What follows is a set of records. Retype them exactly, leaving out the pictures.
━━━━━ PROVIDED MATERIAL
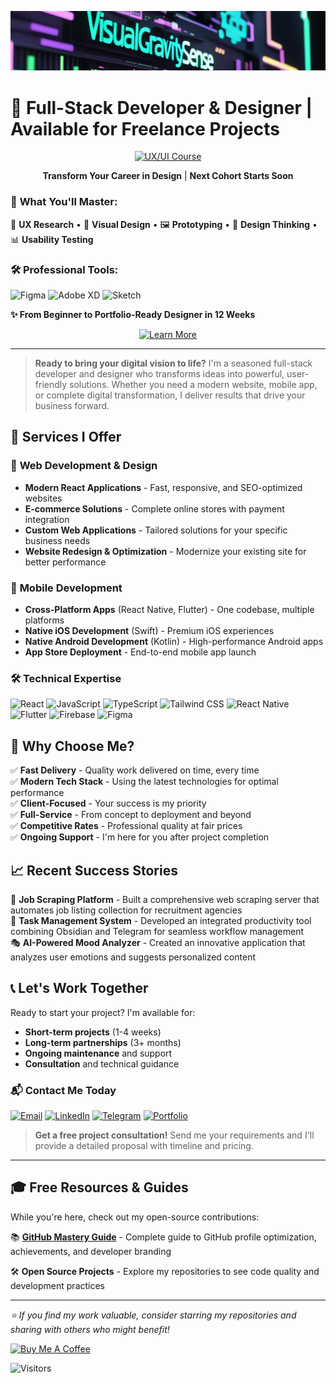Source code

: ![Banner Test](img/vs.png)


# 🚀 Full-Stack Developer & Designer | Available for Freelance Projects

<!-- ## 🎨 **Teaching UX/UI Design at Gamma Intelligence** -->

<div align="center">

[![UX/UI Course](https://img.shields.io/badge/🎯_UX%2FUI_Course-Now_Enrolling-FF6B6B?style=for-the-badge&logoColor=white)](https://www.gammatest.net/ru/kurs_ux_ui.php)

**Transform Your Career in Design** | **Next Cohort Starts Soon**

</div>

### 🚀 **What You'll Master:**
📱 **UX Research** • 🎨 **Visual Design** • 🖼️ **Prototyping** • 🧠 **Design Thinking** • 📊 **Usability Testing**

### 🛠️ **Professional Tools:**
![Figma](https://img.shields.io/badge/Figma-F24E1E?style=flat-square&logo=figma&logoColor=white) ![Adobe XD](https://img.shields.io/badge/Adobe%20XD-470137?style=flat-square&logo=Adobe%20XD&logoColor=white) ![Sketch](https://img.shields.io/badge/Sketch-F7B500?style=flat-square&logo=sketch&logoColor=black)

**✨ From Beginner to Portfolio-Ready Designer in 12 Weeks**

<div align="center">

[![Learn More](https://img.shields.io/badge/📚_Learn_More-gammatest.net-4285F4?style=for-the-badge)](https://www.gammatest.net/ru/kurs_ux_ui.php)

</div>

---

> **Ready to bring your digital vision to life?** I'm a seasoned full-stack developer and designer who transforms ideas into powerful, user-friendly solutions. Whether you need a modern website, mobile app, or complete digital transformation, I deliver results that drive your business forward.

## 💼 Services I Offer

### 🎨 **Web Development & Design**
- **Modern React Applications** - Fast, responsive, and SEO-optimized websites
- **E-commerce Solutions** - Complete online stores with payment integration
- **Custom Web Applications** - Tailored solutions for your specific business needs
- **Website Redesign & Optimization** - Modernize your existing site for better performance

### 📱 **Mobile Development**
- **Cross-Platform Apps** (React Native, Flutter) - One codebase, multiple platforms
- **Native iOS Development** (Swift) - Premium iOS experiences
- **Native Android Development** (Kotlin) - High-performance Android apps
- **App Store Deployment** - End-to-end mobile app launch

### 🛠 **Technical Expertise**
![React](https://img.shields.io/badge/React-20232A?style=for-the-badge&logo=react&logoColor=61DAFB) ![JavaScript](https://img.shields.io/badge/JavaScript-F7DF1E?style=for-the-badge&logo=javascript&logoColor=black) ![TypeScript](https://img.shields.io/badge/TypeScript-3178C6?style=for-the-badge&logo=typescript&logoColor=white) ![Tailwind CSS](https://img.shields.io/badge/Tailwind_CSS-38B2AC?style=for-the-badge&logo=tailwind-css&logoColor=white) ![React Native](https://img.shields.io/badge/React_Native-20232A?style=for-the-badge&logo=react&logoColor=61DAFB) ![Flutter](https://img.shields.io/badge/Flutter-02569B?style=for-the-badge&logo=flutter&logoColor=white) ![Firebase](https://img.shields.io/badge/Firebase-FFCA28?style=for-the-badge&logo=firebase&logoColor=black) ![Figma](https://img.shields.io/badge/Figma-F24E1E?style=for-the-badge&logo=figma&logoColor=white)

## 🎯 Why Choose Me?

✅ **Fast Delivery** - Quality work delivered on time, every time  
✅ **Modern Tech Stack** - Using the latest technologies for optimal performance  
✅ **Client-Focused** - Your success is my priority  
✅ **Full-Service** - From concept to deployment and beyond  
✅ **Competitive Rates** - Professional quality at fair prices  
✅ **Ongoing Support** - I'm here for you after project completion  

## 📈 Recent Success Stories

🔧 **Job Scraping Platform** - Built a comprehensive web scraping server that automates job listing collection for recruitment agencies  
📱 **Task Management System** - Developed an integrated productivity tool combining Obsidian and Telegram for seamless workflow management  
🎭 **AI-Powered Mood Analyzer** - Created an innovative application that analyzes user emotions and suggests personalized content  

## 📞 Let's Work Together

Ready to start your project? I'm available for:
- **Short-term projects** (1-4 weeks)
- **Long-term partnerships** (3+ months)
- **Ongoing maintenance** and support
- **Consultation** and technical guidance

### 📬 Contact Me Today
[![Email](https://ziadoua.github.io/m3-Markdown-Badges/badges/Mail/mail2.svg)](mailto:dmitri.gornakov@gmail.com) [![LinkedIn](https://ziadoua.github.io/m3-Markdown-Badges/badges/LinkedIn/linkedin1.svg)](https://www.linkedin.com/in/dmitri-gornakov) [![Telegram](https://ziadoua.github.io/m3-Markdown-Badges/badges/Telegram/telegram1.svg)](https://t.me/visual_sense/) [![Portfolio](https://ziadoua.github.io/m3-Markdown-Badges/badges/MyPortfolio/myportfolio1.svg)](https://visualgravitysense.github.io/website-portfolio-blog/)

> **Get a free project consultation!** Send me your requirements and I'll provide a detailed proposal with timeline and pricing.

---

## 🎓 Free Resources & Guides

While you're here, check out my open-source contributions:

📚 **[GitHub Mastery Guide](https://github.com/visualGravitySense/GitHub-Mastery-Guide)** - Complete guide to GitHub profile optimization, achievements, and developer branding

🛠 **Open Source Projects** - Explore my repositories to see code quality and development practices

---

*⭐ If you find my work valuable, consider starring my repositories and sharing with others who might benefit!*



<a href="https://buymeacoffee.com/visualgravitysense" target="_blank">
    <img src="https://cdn.buymeacoffee.com/buttons/v2/default-yellow.png" alt="Buy Me A Coffee" style="height: 50px !important;width: 180px !important;">
</a>

![Visitors](https://komarev.com/ghpvc/?username=visualGravitySense&label=visitors&color=0e75b6&style=for-the-badge)

<!--
**visualGravitySense/visualGravitySense** is a ✨ _special_ ✨ repository because its `README.md` (this file) appears on your GitHub profile.

Here are some ideas to get you started:

- 🔭 I’m currently working on ...
- 🌱 I’m currently learning ...
- 👯 I’m looking to collaborate on ...
- 🤔 I’m looking for help with ...
- 💬 Ask me about ...
- 📫 How to reach me: ...
- 😄 Pronouns: ...
- ⚡ Fun fact: ...
-->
━━━━━━━━━━
__RESPONSE TO THIS EXERCISE__:
Source code

: ![Banner Test](img/vs.png)


# 🚀 Full-Stack Developer & Designer | Available for Freelance Projects

<!-- ## 🎨 **Teaching UX/UI Design at Gamma Intelligence** -->

<div align="center">

[![UX/UI Course](https://img.shields.io/badge/🎯_UX%2FUI_Course-Now_Enrolling-FF6B6B?style=for-the-badge&logoColor=white)](https://www.gammatest.net/ru/kurs_ux_ui.php)

**Transform Your Career in Design** | **Next Cohort Starts Soon**

</div>

### 🚀 **What You'll Master:**
📱 **UX Research** • 🎨 **Visual Design** • 🖼️ **Prototyping** • 🧠 **Design Thinking** • 📊 **Usability Testing**

### 🛠️ **Professional Tools:**
![Figma](https://img.shields.io/badge/Figma-F24E1E?style=flat-square&logo=figma&logoColor=white) ![Adobe XD](https://img.shields.io/badge/Adobe%20XD-470137?style=flat-square&logo=Adobe%20XD&logoColor=white) ![Sketch](https://img.shields.io/badge/Sketch-F7B500?style=flat-square&logo=sketch&logoColor=black)

**✨ From Beginner to Portfolio-Ready Designer in 12 Weeks**

<div align="center">

[![Learn More](https://img.shields.io/badge/📚_Learn_More-gammatest.net-4285F4?style=for-the-badge)](https://www.gammatest.net/ru/kurs_ux_ui.php)

</div>

---

> **Ready to bring your digital vision to life?** I'm a seasoned full-stack developer and designer who transforms ideas into powerful, user-friendly solutions. Whether you need a modern website, mobile app, or complete digital transformation, I deliver results that drive your business forward.

## 💼 Services I Offer

### 🎨 **Web Development & Design**
- **Modern React Applications** - Fast, responsive, and SEO-optimized websites
- **E-commerce Solutions** - Complete online stores with payment integration
- **Custom Web Applications** - Tailored solutions for your specific business needs
- **Website Redesign & Optimization** - Modernize your existing site for better performance

### 📱 **Mobile Development**
- **Cross-Platform Apps** (React Native, Flutter) - One codebase, multiple platforms
- **Native iOS Development** (Swift) - Premium iOS experiences
- **Native Android Development** (Kotlin) - High-performance Android apps
- **App Store Deployment** - End-to-end mobile app launch

### 🛠 **Technical Expertise**
![React](https://img.shields.io/badge/React-20232A?style=for-the-badge&logo=react&logoColor=61DAFB) ![JavaScript](https://img.shields.io/badge/JavaScript-F7DF1E?style=for-the-badge&logo=javascript&logoColor=black) ![TypeScript](https://img.shields.io/badge/TypeScript-3178C6?style=for-the-badge&logo=typescript&logoColor=white) ![Tailwind CSS](https://img.shields.io/badge/Tailwind_CSS-38B2AC?style=for-the-badge&logo=tailwind-css&logoColor=white) ![React Native](https://img.shields.io/badge/React_Native-20232A?style=for-the-badge&logo=react&logoColor=61DAFB) ![Flutter](https://img.shields.io/badge/Flutter-02569B?style=for-the-badge&logo=flutter&logoColor=white) ![Firebase](https://img.shields.io/badge/Firebase-FFCA28?style=for-the-badge&logo=firebase&logoColor=black) ![Figma](https://img.shields.io/badge/Figma-F24E1E?style=for-the-badge&logo=figma&logoColor=white)

## 🎯 Why Choose Me?

✅ **Fast Delivery** - Quality work delivered on time, every time  
✅ **Modern Tech Stack** - Using the latest technologies for optimal performance  
✅ **Client-Focused** - Your success is my priority  
✅ **Full-Service** - From concept to deployment and beyond  
✅ **Competitive Rates** - Professional quality at fair prices  
✅ **Ongoing Support** - I'm here for you after project completion  

## 📈 Recent Success Stories

🔧 **Job Scraping Platform** - Built a comprehensive web scraping server that automates job listing collection for recruitment agencies  
📱 **Task Management System** - Developed an integrated productivity tool combining Obsidian and Telegram for seamless workflow management  
🎭 **AI-Powered Mood Analyzer** - Created an innovative application that analyzes user emotions and suggests personalized content  

## 📞 Let's Work Together

Ready to start your project? I'm available for:
- **Short-term projects** (1-4 weeks)
- **Long-term partnerships** (3+ months)
- **Ongoing maintenance** and support
- **Consultation** and technical guidance

### 📬 Contact Me Today
[![Email](https://ziadoua.github.io/m3-Markdown-Badges/badges/Mail/mail2.svg)](mailto:dmitri.gornakov@gmail.com) [![LinkedIn](https://ziadoua.github.io/m3-Markdown-Badges/badges/LinkedIn/linkedin1.svg)](https://www.linkedin.com/in/dmitri-gornakov) [![Telegram](https://ziadoua.github.io/m3-Markdown-Badges/badges/Telegram/telegram1.svg)](https://t.me/visual_sense/) [![Portfolio](https://ziadoua.github.io/m3-Markdown-Badges/badges/MyPortfolio/myportfolio1.svg)](https://visualgravitysense.github.io/website-portfolio-blog/)

> **Get a free project consultation!** Send me your requirements and I'll provide a detailed proposal with timeline and pricing.

---

## 🎓 Free Resources & Guides

While you're here, check out my open-source contributions:

📚 **[GitHub Mastery Guide](https://github.com/visualGravitySense/GitHub-Mastery-Guide)** - Complete guide to GitHub profile optimization, achievements, and developer branding

🛠 **Open Source Projects** - Explore my repositories to see code quality and development practices

---

*⭐ If you find my work valuable, consider starring my repositories and sharing with others who might benefit!*



<a href="https://buymeacoffee.com/visualgravitysense" target="_blank">
    <img src="https://cdn.buymeacoffee.com/buttons/v2/default-yellow.png" alt="Buy Me A Coffee" style="height: 50px !important;width: 180px !important;">
</a>

![Visitors](https://komarev.com/ghpvc/?username=visualGravitySense&label=visitors&color=0e75b6&style=for-the-badge)

<!--
**visualGravitySense/visualGravitySense** is a ✨ _special_ ✨ repository because its `README.md` (this file) appears on your GitHub profile.

Here are some ideas to get you started:

- 🔭 I’m currently working on ...
- 🌱 I’m currently learning ...
- 👯 I’m looking to collaborate on ...
- 🤔 I’m looking for help with ...
- 💬 Ask me about ...
- 📫 How to reach me: ...
- 😄 Pronouns: ...
- ⚡ Fun fact: ...
-->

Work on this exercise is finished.